▶ What this task involves
Both the line with "- [ ] 작업 완료 패턴 분석" and the line with "5. **US-DEV-001**: 써드파티 시스템 연동" in the records below must appear in the output, along with every line between them, exactly and with nothing added.

▶ Dataset records
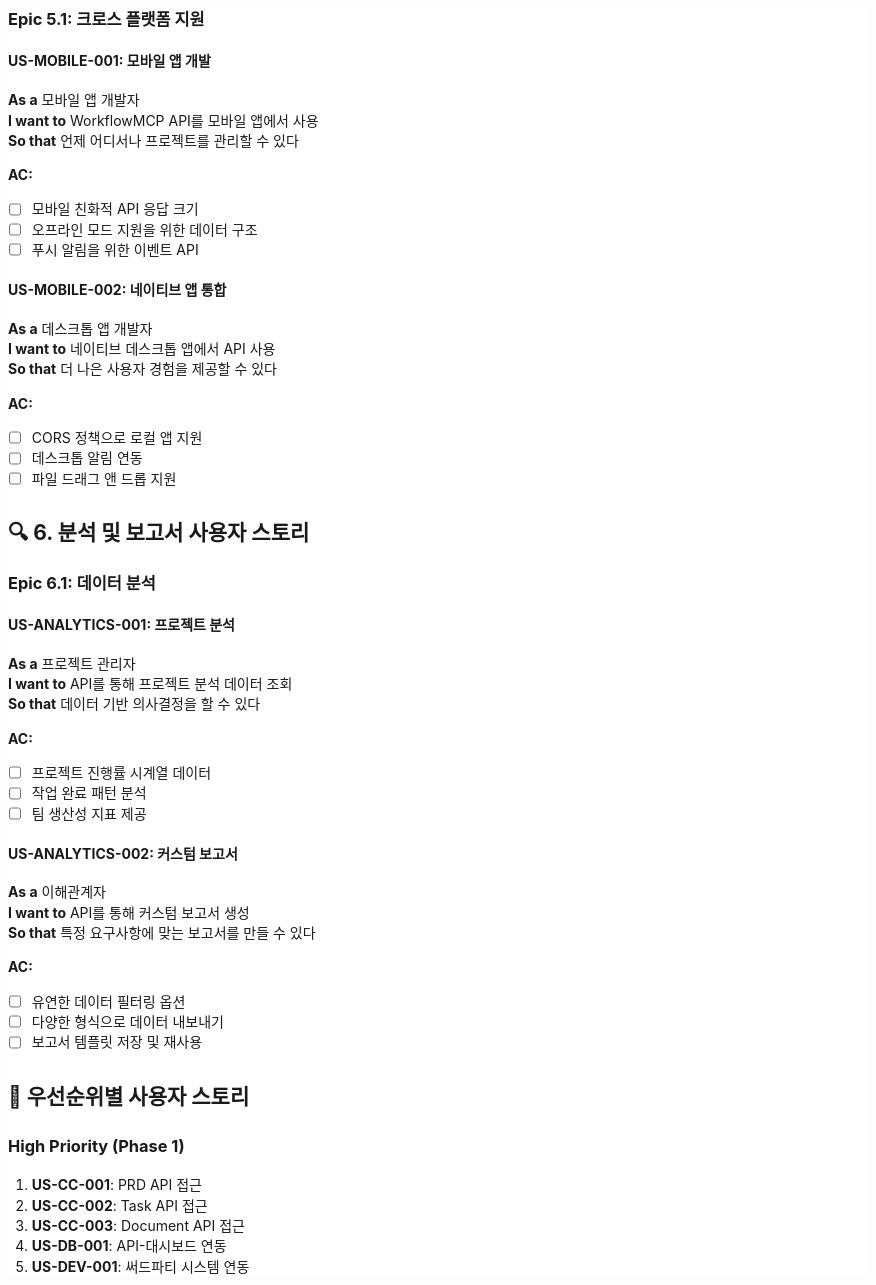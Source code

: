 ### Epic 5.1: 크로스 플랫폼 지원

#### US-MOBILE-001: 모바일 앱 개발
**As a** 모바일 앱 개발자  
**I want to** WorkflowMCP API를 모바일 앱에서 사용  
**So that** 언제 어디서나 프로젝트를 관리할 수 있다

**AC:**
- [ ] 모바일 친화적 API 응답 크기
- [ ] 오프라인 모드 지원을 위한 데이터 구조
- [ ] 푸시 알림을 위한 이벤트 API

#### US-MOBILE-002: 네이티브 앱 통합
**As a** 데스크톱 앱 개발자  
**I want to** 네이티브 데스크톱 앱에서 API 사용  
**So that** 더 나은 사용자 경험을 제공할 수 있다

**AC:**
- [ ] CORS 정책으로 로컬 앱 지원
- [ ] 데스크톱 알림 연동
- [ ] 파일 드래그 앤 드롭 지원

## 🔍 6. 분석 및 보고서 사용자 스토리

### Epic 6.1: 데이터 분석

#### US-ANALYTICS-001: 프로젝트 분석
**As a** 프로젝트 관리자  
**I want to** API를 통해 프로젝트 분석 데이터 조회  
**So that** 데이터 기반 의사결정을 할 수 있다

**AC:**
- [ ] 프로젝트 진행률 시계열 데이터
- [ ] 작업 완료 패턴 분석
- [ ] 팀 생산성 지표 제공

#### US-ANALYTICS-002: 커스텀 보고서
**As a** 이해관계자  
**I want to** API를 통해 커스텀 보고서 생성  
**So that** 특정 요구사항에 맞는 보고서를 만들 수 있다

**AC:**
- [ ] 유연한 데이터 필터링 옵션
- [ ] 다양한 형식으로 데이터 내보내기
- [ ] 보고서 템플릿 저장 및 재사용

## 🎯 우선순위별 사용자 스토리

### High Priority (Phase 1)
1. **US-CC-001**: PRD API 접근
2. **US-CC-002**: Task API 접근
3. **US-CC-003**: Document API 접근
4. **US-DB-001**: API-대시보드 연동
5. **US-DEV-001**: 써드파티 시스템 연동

* * *

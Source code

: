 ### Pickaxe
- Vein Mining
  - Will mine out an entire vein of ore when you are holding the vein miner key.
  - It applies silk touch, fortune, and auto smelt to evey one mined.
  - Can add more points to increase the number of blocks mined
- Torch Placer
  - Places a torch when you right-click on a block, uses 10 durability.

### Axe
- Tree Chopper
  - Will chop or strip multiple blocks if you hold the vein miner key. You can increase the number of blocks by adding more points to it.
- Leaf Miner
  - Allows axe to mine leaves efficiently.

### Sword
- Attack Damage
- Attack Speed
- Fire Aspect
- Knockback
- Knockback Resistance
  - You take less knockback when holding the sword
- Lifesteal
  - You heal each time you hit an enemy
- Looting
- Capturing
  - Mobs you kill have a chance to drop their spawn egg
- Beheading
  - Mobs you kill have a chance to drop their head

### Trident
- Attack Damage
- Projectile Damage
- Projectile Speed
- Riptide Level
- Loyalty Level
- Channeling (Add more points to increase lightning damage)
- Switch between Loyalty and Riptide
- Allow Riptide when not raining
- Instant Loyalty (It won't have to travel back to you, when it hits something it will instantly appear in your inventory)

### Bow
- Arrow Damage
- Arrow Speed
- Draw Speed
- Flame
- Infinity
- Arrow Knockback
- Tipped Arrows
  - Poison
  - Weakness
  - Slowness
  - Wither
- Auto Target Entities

==

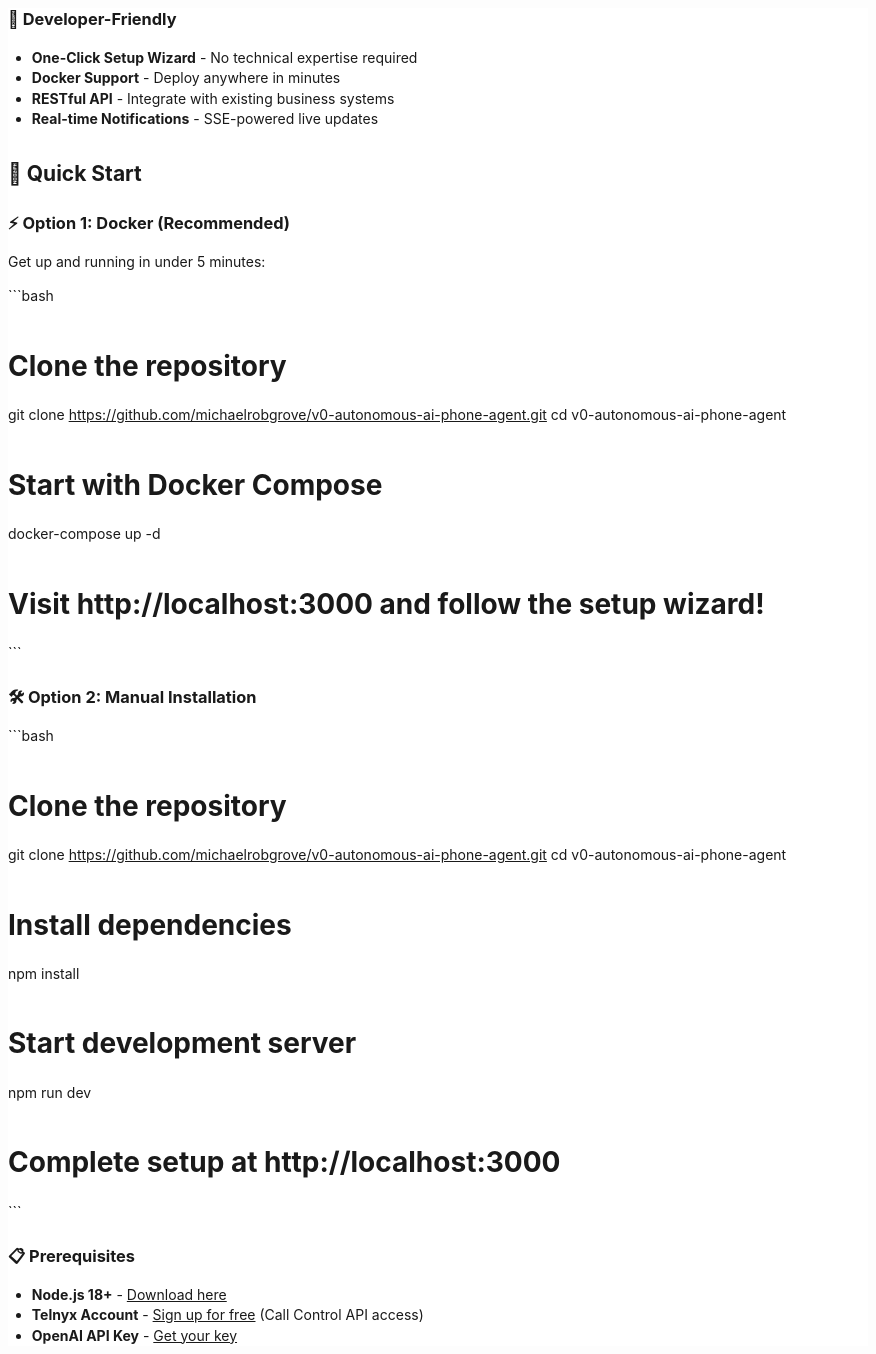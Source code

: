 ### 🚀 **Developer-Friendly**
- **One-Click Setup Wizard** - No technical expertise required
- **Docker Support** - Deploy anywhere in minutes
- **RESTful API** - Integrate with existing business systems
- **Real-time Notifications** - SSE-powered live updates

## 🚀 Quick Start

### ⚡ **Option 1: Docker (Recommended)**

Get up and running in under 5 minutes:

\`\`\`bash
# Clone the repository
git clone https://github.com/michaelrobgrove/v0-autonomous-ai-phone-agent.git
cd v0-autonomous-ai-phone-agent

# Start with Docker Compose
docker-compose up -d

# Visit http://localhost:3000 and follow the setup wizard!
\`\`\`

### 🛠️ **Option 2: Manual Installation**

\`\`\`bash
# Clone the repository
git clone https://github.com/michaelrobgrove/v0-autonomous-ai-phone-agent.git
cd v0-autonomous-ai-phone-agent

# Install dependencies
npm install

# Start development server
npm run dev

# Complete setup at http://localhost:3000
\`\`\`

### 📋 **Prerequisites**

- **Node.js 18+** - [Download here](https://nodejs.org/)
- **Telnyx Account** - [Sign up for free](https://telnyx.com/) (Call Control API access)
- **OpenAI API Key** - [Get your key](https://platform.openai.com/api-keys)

▶ Task solution
- [ ] 작업 완료 패턴 분석
- [ ] 팀 생산성 지표 제공

#### US-ANALYTICS-002: 커스텀 보고서
**As a** 이해관계자  
**I want to** API를 통해 커스텀 보고서 생성  
**So that** 특정 요구사항에 맞는 보고서를 만들 수 있다

**AC:**
- [ ] 유연한 데이터 필터링 옵션
- [ ] 다양한 형식으로 데이터 내보내기
- [ ] 보고서 템플릿 저장 및 재사용

## 🎯 우선순위별 사용자 스토리

### High Priority (Phase 1)
1. **US-CC-001**: PRD API 접근
2. **US-CC-002**: Task API 접근
3. **US-CC-003**: Document API 접근
4. **US-DB-001**: API-대시보드 연동
5. **US-DEV-001**: 써드파티 시스템 연동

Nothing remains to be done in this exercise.